С ПЬЯНЫХ ГЛАЗ
Нигде так откровенно, только в «Вии» Гоголь прибегает к своему излюбленному приему: «с пьяных глаз» или напустить туман, напоив нечистым зельем. Да как же иначе показать скрытые от трезвых те самые «клочки и обрывки» другого мира, о которых расскажет в исступлении горячки Достоевский.
И нигде, только в «Вии» с такой нескрытой насмешкой над умными дураками применяет Гоголь и другой любимый прием: опорочить источники своих чудесных откровений.
«Но разве вы, разумные, — говорит он, подмигивая лукаво, — можете поверить такому вздору?»

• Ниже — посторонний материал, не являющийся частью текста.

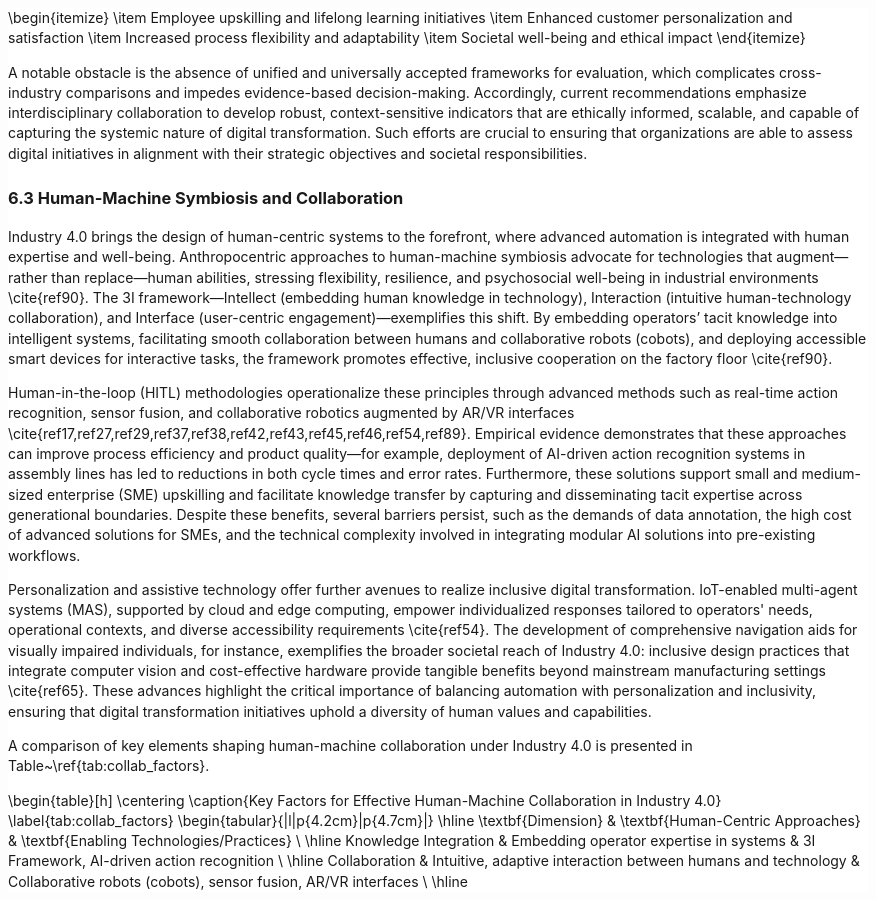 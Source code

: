\begin{itemize}
    \item Employee upskilling and lifelong learning initiatives
    \item Enhanced customer personalization and satisfaction
    \item Increased process flexibility and adaptability
    \item Societal well-being and ethical impact
\end{itemize}

A notable obstacle is the absence of unified and universally accepted frameworks for evaluation, which complicates cross-industry comparisons and impedes evidence-based decision-making. Accordingly, current recommendations emphasize interdisciplinary collaboration to develop robust, context-sensitive indicators that are ethically informed, scalable, and capable of capturing the systemic nature of digital transformation. Such efforts are crucial to ensuring that organizations are able to assess digital initiatives in alignment with their strategic objectives and societal responsibilities.

### 6.3 Human-Machine Symbiosis and Collaboration

Industry 4.0 brings the design of human-centric systems to the forefront, where advanced automation is integrated with human expertise and well-being. Anthropocentric approaches to human-machine symbiosis advocate for technologies that augment—rather than replace—human abilities, stressing flexibility, resilience, and psychosocial well-being in industrial environments \cite{ref90}. The 3I framework—Intellect (embedding human knowledge in technology), Interaction (intuitive human-technology collaboration), and Interface (user-centric engagement)—exemplifies this shift. By embedding operators’ tacit knowledge into intelligent systems, facilitating smooth collaboration between humans and collaborative robots (cobots), and deploying accessible smart devices for interactive tasks, the framework promotes effective, inclusive cooperation on the factory floor \cite{ref90}.

Human-in-the-loop (HITL) methodologies operationalize these principles through advanced methods such as real-time action recognition, sensor fusion, and collaborative robotics augmented by AR/VR interfaces \cite{ref17,ref27,ref29,ref37,ref38,ref42,ref43,ref45,ref46,ref54,ref89}. Empirical evidence demonstrates that these approaches can improve process efficiency and product quality—for example, deployment of AI-driven action recognition systems in assembly lines has led to reductions in both cycle times and error rates. Furthermore, these solutions support small and medium-sized enterprise (SME) upskilling and facilitate knowledge transfer by capturing and disseminating tacit expertise across generational boundaries. Despite these benefits, several barriers persist, such as the demands of data annotation, the high cost of advanced solutions for SMEs, and the technical complexity involved in integrating modular AI solutions into pre-existing workflows.

Personalization and assistive technology offer further avenues to realize inclusive digital transformation. IoT-enabled multi-agent systems (MAS), supported by cloud and edge computing, empower individualized responses tailored to operators' needs, operational contexts, and diverse accessibility requirements \cite{ref54}. The development of comprehensive navigation aids for visually impaired individuals, for instance, exemplifies the broader societal reach of Industry 4.0: inclusive design practices that integrate computer vision and cost-effective hardware provide tangible benefits beyond mainstream manufacturing settings \cite{ref65}. These advances highlight the critical importance of balancing automation with personalization and inclusivity, ensuring that digital transformation initiatives uphold a diversity of human values and capabilities.

A comparison of key elements shaping human-machine collaboration under Industry 4.0 is presented in Table~\ref{tab:collab_factors}.

\begin{table}[h]
\centering
\caption{Key Factors for Effective Human-Machine Collaboration in Industry 4.0}
\label{tab:collab_factors}
\begin{tabular}{|l|p{4.2cm}|p{4.7cm}|}
\hline
\textbf{Dimension} & \textbf{Human-Centric Approaches} & \textbf{Enabling Technologies/Practices} \\
\hline
Knowledge Integration & Embedding operator expertise in systems & 3I Framework, AI-driven action recognition \\
\hline
Collaboration & Intuitive, adaptive interaction between humans and technology & Collaborative robots (cobots), sensor fusion, AR/VR interfaces \\
\hline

А простодушным, этим доверчивым дуракам, прямо:
«Чего пугаться, не верьте, все это выдумка глупых баб да заведомого брехуна».
Или ничего не говоря, представляет своих действующих лиц в таком виде, когда все что угодно покажется: философ натощак сожрал карася — а затем следует волшебная скачка и полет над водой, а все видения философа в церкви у гроба Панночки — «с пьяных глаз».
*
В первую ночь, как идти в церковь читать над Панночкой, философ подкрепил себя доброю кружкой горелки. И наслышался страшных рассказов — рассказы по своему действию сильнее и крепче горелки. Только безразличное пусто — бесследно, но «страшное», как проклятое, так и обрадованное, хмельно и заразительно.
А рассказы — у трезвого уши вянут, но это ничего не значит: чем невероятнее, тем едче с пыром не в мясо и кости, а в муть — в кровь.
Спирид, лицо гладкое, чрезвычайно похожее на лопату, рассказывает о псаре Миките, на котором псаре ездила Панночка, как на заправском коне, и который псарь сгорел сам собой, как Петрусь (Вечер накануне Ивана Купала): куча золы и пустое ведро — вот и все, что осталось от Микиты и Петруся.
Козак Дорош рассказывает со слов козака Шептуна, который Шептун любит иногда украсть и соврать без всякой нужды.
Шепчиха видела собаку: в собаку обернулась никто другой, как Панночка, и на глазах Шепчихи снова стала из собаки Панночкой, но с лицом не Панночки «сверкающей красоты», а была она вся синяя, а глаза горели как уголь.
Панночка, схватив дитя, прокусила ему горло и начала пить кровь. А потом и на Шепчиху, забившуюся на чердак, полезла кусать.
Со слов того же Шептуна Дорош рассказал случаи не совсем обыкновенные о Панночке-ведьме.
Кому-то ведьма, обернувшись в скирду сена, подъехала к самым дверям хаты, а у кого-то украла шапку и трубку: у девок на селе ночью срезала косу, а у других выпила из каждой по несколько ведер крови.
Ведро крови, не «лужицу» по Достоевскому, да тут и не хотя захлебнешься!
*
Во вторую ночь философу дали для подкрепления кварту горелки и он съел довольно большого поросенка и «какая-то темная мысль, как гвоздь, сидела в его голове», а жгла, как заноза, и не достанешь руками вытащить и освободиться.
*
А перед третьей и последней ночью, за прошлую ночь поседевший философ потребовал кварту горелки и попытался убежать — дурак, от судьбы разве бегают! и с поймавшим его козаком Дорошем выпил немного не полведра сивухи.
За ужином себе для ободрения, последняя попытка иссудьбиться! — он хвастал, он говорил, что такое козак и что он, козак, не должен бояться ничего на свете.
Так я говорю себе в мою третью ночь, я с ободранной кожей, вышеиваясь из-под стягивающей меня петли: «все принять».
«Пора, сказал Явтух, пойдем».
Какой знакомый мне голос непреклонный: «пора».
«Спичка тебе в язык, проклятый кнур!» подумал философ и, встав, сказал: «Пойдем».
Дорогой философ беспрестанно поглядывал по сторонам — озирался и заговаривал с провожатыми, но Явтух молчал, да и Дорош не отзывался. Волки выли вдали целою стаей, и самый лай собачий был страшен.
«Кажется, как будто что-то другое воет: это не волк!» сказал Дорош.
Явтух молчал. А философу нечего было сказать. Это звучали «клочки и обрывки» не нашего из другого мира.